当期純利益については、大幅な増加を見込んでいます。親会社株主に帰属する当期純利益は22億円で、前年比64パーセント増となる見込みです。収益構造の改革およびコスト最適化の取り組みが功を奏したためです。純利益の大幅な増加につながる見通しとなっています。

Marketing事業の顕著な成長が収益を支える一方で、Investment事業の影響が短期的には発生します。当期純利益は前年比で64パーセントの増益の見通しとなっており、事業の利益体質は着実に強化されています。

今後も持続的な成長を実現するために、収益基盤の拡充と効率的なコスト管理を徹底し、企業価値の向上を図っていきます。

株主還元(2025年通期予想) 1株当たり46円を配当予想(中間配当見込あり)

株主還元についてです。当社は、安定的かつ持続的な配当を基本方針としています。Investment事業などによる業績の振れ幅がある中でも着実に株主還元を行うことで、資本コストを意識した企業価値向上につなげていきます。

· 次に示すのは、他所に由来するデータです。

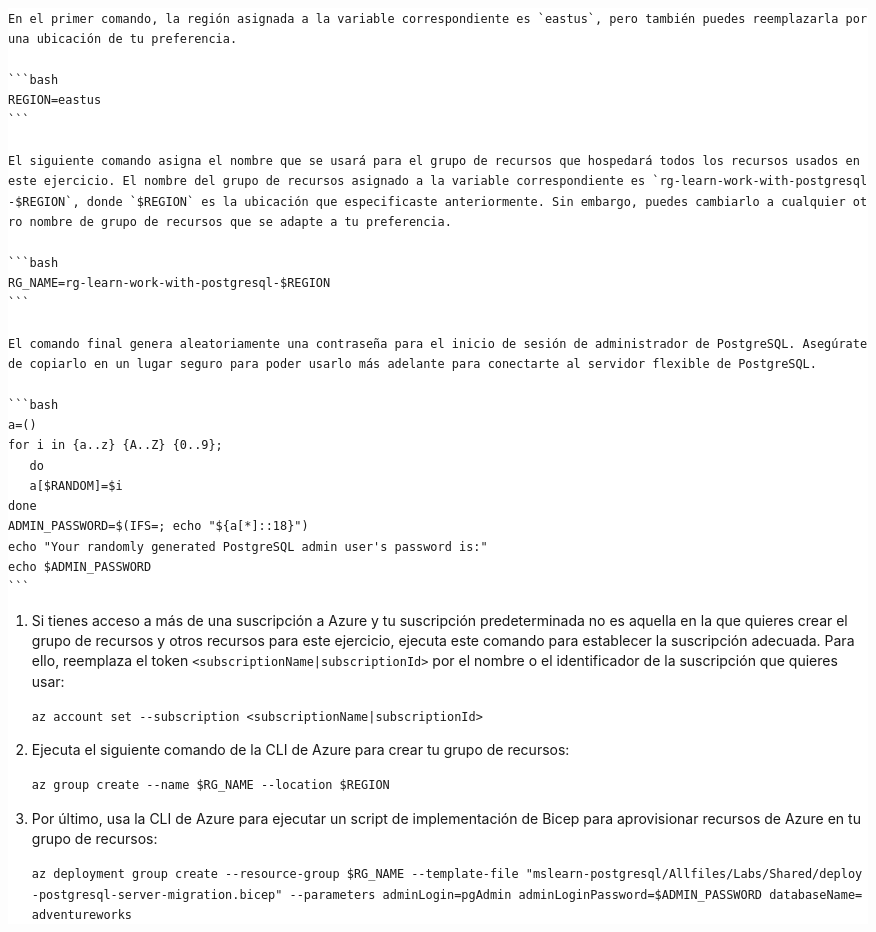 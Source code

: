     En el primer comando, la región asignada a la variable correspondiente es `eastus`, pero también puedes reemplazarla por una ubicación de tu preferencia.

    ```bash
    REGION=eastus
    ```

    El siguiente comando asigna el nombre que se usará para el grupo de recursos que hospedará todos los recursos usados en este ejercicio. El nombre del grupo de recursos asignado a la variable correspondiente es `rg-learn-work-with-postgresql-$REGION`, donde `$REGION` es la ubicación que especificaste anteriormente. Sin embargo, puedes cambiarlo a cualquier otro nombre de grupo de recursos que se adapte a tu preferencia.

    ```bash
    RG_NAME=rg-learn-work-with-postgresql-$REGION
    ```

    El comando final genera aleatoriamente una contraseña para el inicio de sesión de administrador de PostgreSQL. Asegúrate de copiarlo en un lugar seguro para poder usarlo más adelante para conectarte al servidor flexible de PostgreSQL.

    ```bash
    a=()
    for i in {a..z} {A..Z} {0..9}; 
       do
       a[$RANDOM]=$i
    done
    ADMIN_PASSWORD=$(IFS=; echo "${a[*]::18}")
    echo "Your randomly generated PostgreSQL admin user's password is:"
    echo $ADMIN_PASSWORD
    ```

1. Si tienes acceso a más de una suscripción a Azure y tu suscripción predeterminada no es aquella en la que quieres crear el grupo de recursos y otros recursos para este ejercicio, ejecuta este comando para establecer la suscripción adecuada. Para ello, reemplaza el token `<subscriptionName|subscriptionId>` por el nombre o el identificador de la suscripción que quieres usar:

    ```azurecli
    az account set --subscription <subscriptionName|subscriptionId>
    ```

1. Ejecuta el siguiente comando de la CLI de Azure para crear tu grupo de recursos:

    ```azurecli
    az group create --name $RG_NAME --location $REGION
    ```

1. Por último, usa la CLI de Azure para ejecutar un script de implementación de Bicep para aprovisionar recursos de Azure en tu grupo de recursos:

    ```azurecli
    az deployment group create --resource-group $RG_NAME --template-file "mslearn-postgresql/Allfiles/Labs/Shared/deploy-postgresql-server-migration.bicep" --parameters adminLogin=pgAdmin adminLoginPassword=$ADMIN_PASSWORD databaseName=adventureworks
    ```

2024年から2026年の3ヶ年については、のれん償却前親会社株主に帰属する当期純利益20パーセント、またはDOE3パーセントのいずれか大きい金額を配当額として採用する方針です。これにより、一定の利益水準を確保しながら長期的な株主還元を実現します。

2025年の1株当たりの年間配当は46円を予想しており、株主のみなさまへの還元を維持していきます。中間予想23円、期末予想23円という2段階のかたちです。今後も、安定的な利益成長と資本効率の向上を図りながら、持続的な配当の実現に努めていきます。

引き続き、ご支援のほどよろしくお願いします。ご清聴ありがとうございました。